Publication | Report/Paper

Technical Assessment: Electronic Registration and Voting System, Jamaica

EXECUTIVE SUMMARY

After several meetings with the Chairman of the Electoral Advisory Committee (EAC), the International Foundation for Electoral Systems (IFES) was asked by the EAC to conduct an assessment of a proposed electronic registration and voting system. The EAC would like to implement the new system in Jamaica to help combat corruption and fraud in the electoral system, which according to the EAC has been steadily increasing, by lessening the degree to which individuals will be able to gain fraudulent access to it. Most of the information that the EAC has received to date has come from vendors that want to provide equipment to the EAC for the new electronic system. Because the vendors are trying to sell equipment, however, they may not always be a very objective and unbiased source of information. IFES was asked to conduct this evaluation because IFES could provide useful information to the EAC in an objective and unbiased fashion. IFES assembled a team of four persons, each an expert in one of the three core technologies of the proposed new system: computerization and registration databases, automated fingerprint identification, and electronic voting machines.

Jamaica currently conducts its enumeration every four years in a house-to-house fashion and on election day uses a traditional paper ballot, ballot box, and voters list. The EAC is planning the new system in two phases. The EAC envisions the following system for Phase I or the enumeration phase: 1) house-to-house or central registration sites in which all registration data is collected digitally on a computer, 2) photographs are taken with a digital camera, 3) fingerprints are taken with a live-scan fingerprint imager.

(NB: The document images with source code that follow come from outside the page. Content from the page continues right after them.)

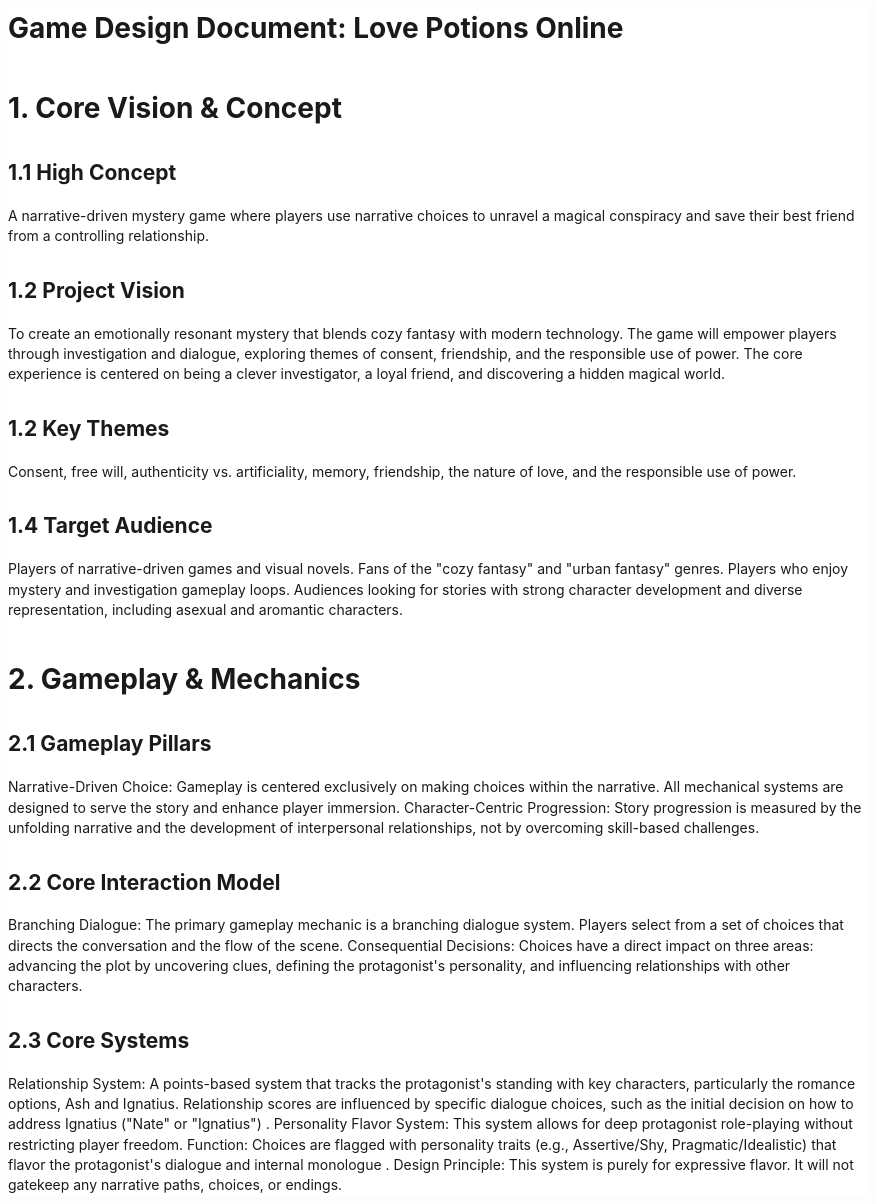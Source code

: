 
# Game Design Document: Love Potions Online

# 1. Core Vision & Concept

## 1.1 High Concept
A narrative-driven mystery game where players use narrative choices to unravel a magical conspiracy and save their best friend from a controlling relationship.

## 1.2 Project Vision
To create an emotionally resonant mystery that blends cozy fantasy with modern technology. The game will empower players through investigation and dialogue, exploring themes of consent, friendship, and the responsible use of power. The core experience is centered on being a clever investigator, a loyal friend, and discovering a hidden magical world.

## 1.2 Key Themes
Consent, free will, authenticity vs. artificiality, memory, friendship, the nature of love, and the responsible use of power.

## 1.4 Target Audience
Players of narrative-driven games and visual novels.
Fans of the "cozy fantasy" and "urban fantasy" genres.
Players who enjoy mystery and investigation gameplay loops.
Audiences looking for stories with strong character development and diverse representation, including asexual and aromantic characters.

# 2. Gameplay & Mechanics

## 2.1 Gameplay Pillars
Narrative-Driven Choice: Gameplay is centered exclusively on making choices within the narrative. All mechanical systems are designed to serve the story and enhance player immersion.
Character-Centric Progression: Story progression is measured by the unfolding narrative and the development of interpersonal relationships, not by overcoming skill-based challenges.

## 2.2 Core Interaction Model
Branching Dialogue: The primary gameplay mechanic is a branching dialogue system. Players select from a set of choices that directs the conversation and the flow of the scene.
Consequential Decisions: Choices have a direct impact on three areas: advancing the plot by uncovering clues, defining the protagonist's personality, and influencing relationships with other characters.

## 2.3 Core Systems
Relationship System: A points-based system that tracks the protagonist's standing with key characters, particularly the romance options, Ash and Ignatius. Relationship scores are influenced by specific dialogue choices, such as the initial decision on how to address Ignatius ("Nate" or "Ignatius") .
Personality Flavor System: This system allows for deep protagonist role-playing without restricting player freedom.
Function: Choices are flagged with personality traits (e.g., Assertive/Shy, Pragmatic/Idealistic) that flavor the protagonist's dialogue and internal monologue .
Design Principle: This system is purely for expressive flavor. It will not gatekeep any narrative paths, choices, or endings.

All of the collected data is stored digitally on the ID card which can be read later by a special machine.

On election day (phase 11), the EAC envisions the following system: 1) As the voter enters the polling place, a live-scan fingerprint is taken (scanned electronic image) and validated against a previously scanned image that is digitally stored on the ID card. 2) The voter then goes to the voting booth where the fingerprint is scanned and verified once again. This second fingerprint verification activates the electronic voting machine and allows the individual to vote. 3) Each vote is recorded on the machine and might possibly be transmitted at intervals to a central tabulation network. 4) Finally, the voting machine will print out a receipt of the vote which can be reviewed by the voter for accuracy and then placed in a ballot box for a hard copy audit trail. At the close of polls, the voting machine will produce a list of names of all electors who voted. A final electronic tabulation of votes will also be performed.

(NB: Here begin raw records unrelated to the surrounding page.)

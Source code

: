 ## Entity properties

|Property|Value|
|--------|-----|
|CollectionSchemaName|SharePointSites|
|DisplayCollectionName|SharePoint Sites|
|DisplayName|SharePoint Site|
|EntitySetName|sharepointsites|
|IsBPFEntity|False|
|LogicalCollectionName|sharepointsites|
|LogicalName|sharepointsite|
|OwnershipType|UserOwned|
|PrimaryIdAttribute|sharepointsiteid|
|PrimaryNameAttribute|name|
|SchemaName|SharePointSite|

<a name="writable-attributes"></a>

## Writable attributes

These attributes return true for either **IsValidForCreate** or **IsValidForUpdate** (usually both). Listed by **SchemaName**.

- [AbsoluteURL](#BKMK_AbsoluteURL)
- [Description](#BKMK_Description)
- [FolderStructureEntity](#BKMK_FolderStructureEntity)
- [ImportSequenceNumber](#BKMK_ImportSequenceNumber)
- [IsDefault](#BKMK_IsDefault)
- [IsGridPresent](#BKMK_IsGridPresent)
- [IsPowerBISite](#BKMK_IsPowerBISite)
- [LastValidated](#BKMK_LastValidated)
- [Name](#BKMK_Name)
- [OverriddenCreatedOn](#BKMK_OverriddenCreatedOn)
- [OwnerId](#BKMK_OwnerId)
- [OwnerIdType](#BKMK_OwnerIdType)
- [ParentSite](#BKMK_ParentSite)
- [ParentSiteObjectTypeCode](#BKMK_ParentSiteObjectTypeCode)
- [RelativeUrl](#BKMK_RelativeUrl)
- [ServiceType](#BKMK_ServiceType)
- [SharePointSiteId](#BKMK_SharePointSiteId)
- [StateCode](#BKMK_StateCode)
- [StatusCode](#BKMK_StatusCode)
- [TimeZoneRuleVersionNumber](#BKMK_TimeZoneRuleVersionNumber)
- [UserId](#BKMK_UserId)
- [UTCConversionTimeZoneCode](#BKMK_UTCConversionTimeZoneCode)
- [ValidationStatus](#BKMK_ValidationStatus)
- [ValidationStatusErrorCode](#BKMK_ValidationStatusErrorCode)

By law, the EAC should begin the next enumeration exercise no later than March 1995. To facilitate the planning and development of specifications for the writing of the Phase I RFP, the EAC has contracted with Price Waterhouse. Price Waterhouse will assist the EAC in the preparation of the Phase I RFP and may also take part in the development of the Phase II RFP. It is the team's understanding that the RFPs will be distributed internationally. The international RFP process should allow for the largest possible number of vendors to participate, both to receive the best cost proposal, as well as to find the best solution to the problems facing the electoral system in Jamaica.

On a parallel track, the European Union (EU) has financed a team of consultants to assess the feasibility, and assist in the design of, a national ID card that would be the single document for all public transactions such as registering for school, tax refunds, social security, etc. Depending upon the team's assessment, and its own budgetary constraints, the EU might commit funds to help develop this national registry and ID card program. Rather than running two enumeration exercises (one for voting registration and the other for national registration), the IFES team strongly recommends that the EAC use the proposed national registry for its voters list data and accept the new national ID card as the voters card. This will, however, depend on whether or not the national registry can be completed sufficiently in advance of the next elections to be useful.

The team examined three aspects in relation to the proposed electronic registration and voting system: technical aspects, operational aspects, and cost considerations. From the technical point of view, all of the technologies proposed are well-developed and should function exactly as planned under given ideal conditions. The only novelty is that the technologies have never been combined in this way before. An examination of the conditions, which are often less than ideal, results in the next section of the report which looks at operational aspects. Because the system is technically feasible, it also is, in theory, operationally feasible. However, to be operationally feasible in practice, a number of concerns and options that are presented in this report will need to be considered (along with others that will undoubtably surface as the development process progresses).
Finally, the report attempts to provide a very preliminary cost estimate for the system as proposed. This estimate is subject to strong variation, either up or down, depending on a number of factors outlined in the section on cost considerations. In the end, the financial feasibility will depend on whether or not the EAC can convince the governing party, influential Jamaican organizations and institutions, the international donor community, and the voters themselves that the funds necessary for the project will be money well spent.